→ **Task requirements**:
Top to bottom, every record is to be copied word for word.

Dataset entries
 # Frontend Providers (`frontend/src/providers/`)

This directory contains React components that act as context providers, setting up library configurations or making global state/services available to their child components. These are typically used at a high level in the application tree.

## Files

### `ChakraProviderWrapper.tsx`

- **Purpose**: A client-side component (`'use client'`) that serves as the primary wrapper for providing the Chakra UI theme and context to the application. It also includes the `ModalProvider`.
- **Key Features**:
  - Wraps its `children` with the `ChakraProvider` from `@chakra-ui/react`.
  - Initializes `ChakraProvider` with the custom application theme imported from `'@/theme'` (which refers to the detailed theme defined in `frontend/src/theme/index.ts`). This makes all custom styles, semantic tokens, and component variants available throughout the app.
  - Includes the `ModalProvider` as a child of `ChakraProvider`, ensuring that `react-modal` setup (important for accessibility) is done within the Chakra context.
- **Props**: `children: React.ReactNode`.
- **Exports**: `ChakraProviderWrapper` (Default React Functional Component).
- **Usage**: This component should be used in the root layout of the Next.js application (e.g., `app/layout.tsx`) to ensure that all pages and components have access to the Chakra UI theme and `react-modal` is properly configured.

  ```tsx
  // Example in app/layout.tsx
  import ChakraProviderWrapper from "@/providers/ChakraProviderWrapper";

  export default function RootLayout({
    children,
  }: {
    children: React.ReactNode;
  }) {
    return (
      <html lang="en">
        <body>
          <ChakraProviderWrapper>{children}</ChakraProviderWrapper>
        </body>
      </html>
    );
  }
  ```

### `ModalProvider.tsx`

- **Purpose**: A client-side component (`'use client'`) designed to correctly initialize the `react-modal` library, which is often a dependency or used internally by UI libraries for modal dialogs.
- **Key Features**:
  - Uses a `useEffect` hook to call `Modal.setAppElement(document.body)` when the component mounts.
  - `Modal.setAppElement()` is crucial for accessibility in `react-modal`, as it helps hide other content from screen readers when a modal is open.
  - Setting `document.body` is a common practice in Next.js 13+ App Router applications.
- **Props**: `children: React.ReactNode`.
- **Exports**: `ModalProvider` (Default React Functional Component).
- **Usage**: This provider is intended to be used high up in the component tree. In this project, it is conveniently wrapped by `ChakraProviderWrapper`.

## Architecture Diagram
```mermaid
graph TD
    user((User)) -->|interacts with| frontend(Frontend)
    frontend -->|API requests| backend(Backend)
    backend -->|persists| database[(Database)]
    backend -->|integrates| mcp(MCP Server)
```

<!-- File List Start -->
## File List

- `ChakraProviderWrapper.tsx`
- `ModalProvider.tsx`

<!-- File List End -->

→ **Exercise result**:
 # Frontend Providers (`frontend/src/providers/`)

This directory contains React components that act as context providers, setting up library configurations or making global state/services available to their child components. These are typically used at a high level in the application tree.

## Files

### `ChakraProviderWrapper.tsx`

- **Purpose**: A client-side component (`'use client'`) that serves as the primary wrapper for providing the Chakra UI theme and context to the application. It also includes the `ModalProvider`.
- **Key Features**:
  - Wraps its `children` with the `ChakraProvider` from `@chakra-ui/react`.
  - Initializes `ChakraProvider` with the custom application theme imported from `'@/theme'` (which refers to the detailed theme defined in `frontend/src/theme/index.ts`). This makes all custom styles, semantic tokens, and component variants available throughout the app.
  - Includes the `ModalProvider` as a child of `ChakraProvider`, ensuring that `react-modal` setup (important for accessibility) is done within the Chakra context.
- **Props**: `children: React.ReactNode`.
- **Exports**: `ChakraProviderWrapper` (Default React Functional Component).
- **Usage**: This component should be used in the root layout of the Next.js application (e.g., `app/layout.tsx`) to ensure that all pages and components have access to the Chakra UI theme and `react-modal` is properly configured.

  ```tsx
  // Example in app/layout.tsx
  import ChakraProviderWrapper from "@/providers/ChakraProviderWrapper";

  export default function RootLayout({
    children,
  }: {
    children: React.ReactNode;
  }) {
    return (
      <html lang="en">
        <body>
          <ChakraProviderWrapper>{children}</ChakraProviderWrapper>
        </body>
      </html>
    );
  }
  ```

### `ModalProvider.tsx`

- **Purpose**: A client-side component (`'use client'`) designed to correctly initialize the `react-modal` library, which is often a dependency or used internally by UI libraries for modal dialogs.
- **Key Features**:
  - Uses a `useEffect` hook to call `Modal.setAppElement(document.body)` when the component mounts.
  - `Modal.setAppElement()` is crucial for accessibility in `react-modal`, as it helps hide other content from screen readers when a modal is open.
  - Setting `document.body` is a common practice in Next.js 13+ App Router applications.
- **Props**: `children: React.ReactNode`.
- **Exports**: `ModalProvider` (Default React Functional Component).
- **Usage**: This provider is intended to be used high up in the component tree. In this project, it is conveniently wrapped by `ChakraProviderWrapper`.

## Architecture Diagram
```mermaid
graph TD
    user((User)) -->|interacts with| frontend(Frontend)
    frontend -->|API requests| backend(Backend)
    backend -->|persists| database[(Database)]
    backend -->|integrates| mcp(MCP Server)
```

<!-- File List Start -->
## File List

- `ChakraProviderWrapper.tsx`
- `ModalProvider.tsx`

<!-- File List End -->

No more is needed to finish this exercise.